The Neo Golden Age exhibition uses a unique way of art presentation to impact contemporary pop culture and the consumerism world, depicting realistic scenes with exaggerated and unconventional installations, including an immersive experience.
In the 1980s, the Father of Pop Art Andy Warhol and street art icon Jean Michel Basquiat established a friendship in spite of their great difference in generation and style, which led to a creative blending of Pop Art and Street Art. The Golden Age in which this legendary friendship unfolded is a microcosm of the anti-traditional art movement that explored the relationship between pop culture, social sentiment and art. It also created an intellectual inspiration for artists of later generations. Philip Colbert and Trevor Andrew have inherited their anti-traditional artistic spirit, and present new attitudes and definitions of contemporary art through diverse, multi disciplinary, and unconventional art practices. At MAM they will inaugurate the Neo Golden Age of Pop Art and Street Art.
Philip Colbert and Trevor Andrew diverge from traditional art forms and enter a world of multifaceted cultural production, says MAMs Artistic Director Shai Baitel. Both turn their artistic personas into well-rounded and recognizable brands while simultaneously tackling societys transitory nature. Today a strong artistic identity that can be easily identified by a unique set of visual motifs is considered essential in order to fit the immediacy and impatience of cultural consumerism. Using the principles of traditional Pop Art as the vehicle for their practice, fueled by their personal experiences and styles, both of these iconic artists are helped to acclimate 1950s Pop Art into todays social media frenzied and brand crazed world.
Philip Colbert: Lobster Land
Described as the Godson of Andy Warhol, Philip Colbert is a representative of contemporary Neo-Pop art. Deeply entwined with pop theory, Colbert works across the mediums of painting, sculpture, clothing, furniture & design. For Philip Colbert, Lobster is not only a classic symbol in art history, but also his alter ego and the animated protagonist of surrealism in his artistic practice. Colbert integrates the rich art history influences into the fragments of contemporary daily life, and transforms them into scenes of his surrealism Neo-Pop world, Lobster Land, a large-scale visual art experience and his largest ever solo exhibition. According to Colbert, the rich resources of art history have created a language, painting is a communication tool, and only the unconscious, surreal world can get rid of all reality constraints. Life itself is the ultimate essence of art. In this utopian lobster world, the audience will become Lobster Land residents, and the boundary between reality and virtuality will be dissolved with immersive sensual experience.

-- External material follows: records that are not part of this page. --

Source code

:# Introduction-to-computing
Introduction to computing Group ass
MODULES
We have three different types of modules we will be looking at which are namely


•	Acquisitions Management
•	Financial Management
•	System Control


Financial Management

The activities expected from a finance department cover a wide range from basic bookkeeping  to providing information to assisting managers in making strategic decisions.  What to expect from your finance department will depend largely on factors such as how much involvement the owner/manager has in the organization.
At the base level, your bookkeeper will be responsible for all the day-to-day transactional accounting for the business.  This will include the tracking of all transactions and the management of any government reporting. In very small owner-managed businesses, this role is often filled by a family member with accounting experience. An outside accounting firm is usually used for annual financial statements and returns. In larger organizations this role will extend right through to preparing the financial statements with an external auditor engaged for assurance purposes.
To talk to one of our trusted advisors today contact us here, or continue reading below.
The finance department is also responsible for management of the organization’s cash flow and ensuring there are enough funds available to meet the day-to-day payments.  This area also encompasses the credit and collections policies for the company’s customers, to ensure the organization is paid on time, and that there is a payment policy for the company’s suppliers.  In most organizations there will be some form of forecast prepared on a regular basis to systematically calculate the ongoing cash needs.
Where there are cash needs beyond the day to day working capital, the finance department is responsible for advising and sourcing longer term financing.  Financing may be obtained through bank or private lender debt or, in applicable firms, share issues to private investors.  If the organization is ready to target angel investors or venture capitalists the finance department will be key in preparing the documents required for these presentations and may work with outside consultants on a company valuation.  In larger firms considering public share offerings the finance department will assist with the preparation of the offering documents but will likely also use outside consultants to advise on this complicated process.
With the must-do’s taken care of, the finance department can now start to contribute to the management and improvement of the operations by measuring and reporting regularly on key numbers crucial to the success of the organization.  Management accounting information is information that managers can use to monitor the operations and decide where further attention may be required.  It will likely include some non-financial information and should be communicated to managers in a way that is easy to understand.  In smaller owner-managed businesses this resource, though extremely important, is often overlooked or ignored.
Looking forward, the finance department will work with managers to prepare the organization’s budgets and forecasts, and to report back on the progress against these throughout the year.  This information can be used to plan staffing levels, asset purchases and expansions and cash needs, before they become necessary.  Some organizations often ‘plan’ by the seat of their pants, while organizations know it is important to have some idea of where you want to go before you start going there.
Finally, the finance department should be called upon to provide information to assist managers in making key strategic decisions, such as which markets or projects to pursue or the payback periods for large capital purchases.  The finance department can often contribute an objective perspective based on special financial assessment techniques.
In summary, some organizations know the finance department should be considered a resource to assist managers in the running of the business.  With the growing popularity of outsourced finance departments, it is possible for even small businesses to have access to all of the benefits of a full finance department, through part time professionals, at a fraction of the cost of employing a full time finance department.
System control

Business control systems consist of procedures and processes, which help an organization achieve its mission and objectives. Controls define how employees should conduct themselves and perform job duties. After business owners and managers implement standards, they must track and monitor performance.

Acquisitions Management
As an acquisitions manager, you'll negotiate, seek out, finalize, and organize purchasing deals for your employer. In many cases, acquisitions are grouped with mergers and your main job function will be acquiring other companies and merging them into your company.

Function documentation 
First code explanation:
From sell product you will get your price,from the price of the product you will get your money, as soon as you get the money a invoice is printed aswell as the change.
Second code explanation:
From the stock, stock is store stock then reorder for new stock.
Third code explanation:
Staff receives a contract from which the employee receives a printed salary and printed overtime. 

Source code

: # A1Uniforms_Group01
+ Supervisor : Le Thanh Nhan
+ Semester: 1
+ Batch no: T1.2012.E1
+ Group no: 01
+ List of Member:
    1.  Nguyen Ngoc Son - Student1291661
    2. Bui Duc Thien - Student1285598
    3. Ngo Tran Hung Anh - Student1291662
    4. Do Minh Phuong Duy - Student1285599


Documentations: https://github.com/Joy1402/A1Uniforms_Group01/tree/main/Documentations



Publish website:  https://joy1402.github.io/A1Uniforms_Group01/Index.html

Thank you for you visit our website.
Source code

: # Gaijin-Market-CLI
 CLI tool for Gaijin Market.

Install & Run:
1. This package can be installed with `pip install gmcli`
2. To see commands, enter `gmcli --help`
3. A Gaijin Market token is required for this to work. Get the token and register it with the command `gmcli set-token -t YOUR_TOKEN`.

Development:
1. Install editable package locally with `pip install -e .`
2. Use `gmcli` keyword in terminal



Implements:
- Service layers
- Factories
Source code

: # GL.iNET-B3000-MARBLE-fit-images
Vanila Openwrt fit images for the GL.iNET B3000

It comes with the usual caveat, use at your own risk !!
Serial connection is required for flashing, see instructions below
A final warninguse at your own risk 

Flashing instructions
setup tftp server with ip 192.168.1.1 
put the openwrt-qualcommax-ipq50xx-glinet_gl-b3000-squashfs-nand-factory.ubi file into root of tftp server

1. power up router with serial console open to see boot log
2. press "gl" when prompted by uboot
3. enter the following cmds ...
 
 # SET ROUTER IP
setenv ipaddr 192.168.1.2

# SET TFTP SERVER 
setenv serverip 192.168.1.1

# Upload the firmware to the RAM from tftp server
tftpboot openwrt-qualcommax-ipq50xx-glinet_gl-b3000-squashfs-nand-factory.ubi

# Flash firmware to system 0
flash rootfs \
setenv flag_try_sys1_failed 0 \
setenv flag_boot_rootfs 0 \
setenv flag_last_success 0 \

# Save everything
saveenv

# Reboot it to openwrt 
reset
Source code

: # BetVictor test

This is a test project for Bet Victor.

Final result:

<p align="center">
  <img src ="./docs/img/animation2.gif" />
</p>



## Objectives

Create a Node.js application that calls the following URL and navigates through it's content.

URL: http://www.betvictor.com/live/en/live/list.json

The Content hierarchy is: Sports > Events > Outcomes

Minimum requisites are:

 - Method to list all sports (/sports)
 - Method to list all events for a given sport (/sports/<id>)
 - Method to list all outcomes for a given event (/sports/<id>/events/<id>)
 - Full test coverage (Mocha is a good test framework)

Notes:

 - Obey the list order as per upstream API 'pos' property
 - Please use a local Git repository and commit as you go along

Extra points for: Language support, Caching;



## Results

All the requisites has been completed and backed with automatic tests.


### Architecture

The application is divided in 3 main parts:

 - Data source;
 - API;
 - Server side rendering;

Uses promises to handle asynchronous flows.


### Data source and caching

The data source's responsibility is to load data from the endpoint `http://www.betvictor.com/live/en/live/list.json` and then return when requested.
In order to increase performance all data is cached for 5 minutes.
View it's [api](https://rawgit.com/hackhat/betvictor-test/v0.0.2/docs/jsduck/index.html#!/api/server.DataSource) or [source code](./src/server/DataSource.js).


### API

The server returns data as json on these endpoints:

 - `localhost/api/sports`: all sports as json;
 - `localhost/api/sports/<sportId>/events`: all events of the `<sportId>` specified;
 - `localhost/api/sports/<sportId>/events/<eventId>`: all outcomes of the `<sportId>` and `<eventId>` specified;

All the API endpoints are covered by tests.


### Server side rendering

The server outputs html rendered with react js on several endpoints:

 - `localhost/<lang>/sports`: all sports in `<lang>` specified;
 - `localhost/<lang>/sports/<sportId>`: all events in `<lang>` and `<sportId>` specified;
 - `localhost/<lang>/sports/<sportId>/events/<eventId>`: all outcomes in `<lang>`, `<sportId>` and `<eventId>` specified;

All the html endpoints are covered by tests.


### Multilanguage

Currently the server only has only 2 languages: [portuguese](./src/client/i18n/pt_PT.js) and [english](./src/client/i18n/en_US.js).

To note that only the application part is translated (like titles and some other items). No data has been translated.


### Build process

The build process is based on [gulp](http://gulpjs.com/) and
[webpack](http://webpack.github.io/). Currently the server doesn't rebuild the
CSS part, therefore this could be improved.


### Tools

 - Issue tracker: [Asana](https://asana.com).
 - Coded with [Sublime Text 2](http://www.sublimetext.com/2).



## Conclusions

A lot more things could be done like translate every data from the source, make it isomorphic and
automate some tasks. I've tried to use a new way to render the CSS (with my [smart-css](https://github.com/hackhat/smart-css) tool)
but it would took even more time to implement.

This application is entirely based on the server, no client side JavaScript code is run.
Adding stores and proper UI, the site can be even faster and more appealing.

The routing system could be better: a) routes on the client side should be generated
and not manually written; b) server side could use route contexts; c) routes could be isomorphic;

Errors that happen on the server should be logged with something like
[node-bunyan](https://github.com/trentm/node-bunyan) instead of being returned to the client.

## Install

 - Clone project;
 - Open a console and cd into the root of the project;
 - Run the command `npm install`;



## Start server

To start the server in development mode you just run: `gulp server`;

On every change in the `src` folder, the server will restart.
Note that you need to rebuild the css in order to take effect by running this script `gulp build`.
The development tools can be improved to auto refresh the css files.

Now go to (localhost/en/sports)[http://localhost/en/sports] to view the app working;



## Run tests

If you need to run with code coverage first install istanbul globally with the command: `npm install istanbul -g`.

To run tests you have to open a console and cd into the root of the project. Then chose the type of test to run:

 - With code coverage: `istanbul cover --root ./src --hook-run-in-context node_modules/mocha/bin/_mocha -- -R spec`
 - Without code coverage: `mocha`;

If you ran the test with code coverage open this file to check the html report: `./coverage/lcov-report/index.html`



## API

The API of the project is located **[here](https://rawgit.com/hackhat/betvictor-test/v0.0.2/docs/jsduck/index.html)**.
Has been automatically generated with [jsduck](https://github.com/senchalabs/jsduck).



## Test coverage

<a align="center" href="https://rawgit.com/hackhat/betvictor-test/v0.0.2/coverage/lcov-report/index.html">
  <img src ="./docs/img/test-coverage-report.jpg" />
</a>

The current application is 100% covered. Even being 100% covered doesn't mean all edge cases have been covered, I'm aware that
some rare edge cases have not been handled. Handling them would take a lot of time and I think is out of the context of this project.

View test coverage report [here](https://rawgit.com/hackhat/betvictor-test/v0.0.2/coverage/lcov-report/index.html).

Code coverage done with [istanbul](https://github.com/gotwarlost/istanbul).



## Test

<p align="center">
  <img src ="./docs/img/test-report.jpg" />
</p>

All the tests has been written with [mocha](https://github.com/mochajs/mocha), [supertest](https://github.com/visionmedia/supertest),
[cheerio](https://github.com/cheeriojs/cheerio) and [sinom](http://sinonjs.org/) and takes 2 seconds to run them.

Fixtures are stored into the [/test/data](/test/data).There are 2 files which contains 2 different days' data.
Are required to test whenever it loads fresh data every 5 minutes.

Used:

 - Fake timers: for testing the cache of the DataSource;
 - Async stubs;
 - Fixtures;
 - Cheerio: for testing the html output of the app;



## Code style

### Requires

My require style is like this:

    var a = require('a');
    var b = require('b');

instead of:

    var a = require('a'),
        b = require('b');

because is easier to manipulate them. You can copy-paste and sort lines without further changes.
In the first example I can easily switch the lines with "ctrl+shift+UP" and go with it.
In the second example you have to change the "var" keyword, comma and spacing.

Trevor Andrew: The Real Big Deal
Trevor Andrew is an iconic figure of contemporary graffiti art, but this identity definitely cannot fully represent his legendary career. In addition to that, Andrew is also an Olympic athlete, a musician, the lead singer of a band, a cartoonist, the owner of a street fashion brand, and Gucci Ghost, a collaborated artist of Gucci. His long-term multi-disciplinary art practice has given Andrew a unique artistic perspective and a distinctive creative language. Traditional art media never limit the creativity of Trevor Andrew, as he turns daily items and even garbage into his creative subjects. The retrospective show The Real Big Deal is Trevor Andrews first large-scale solo exhibition, which not only presents huge daily object installations with exaggerated sizes, but also pays tribute to the classic scenes of his artist career. I have been creating all my life. This kind of creation is exaggerated and irrational, but it is also the most real motivation for all my art, said Trevor Andrew. In this exhibition, the energy taken from daily life could also become a Real Big Deal and inspire the audience to explore the value behind all things in the universe.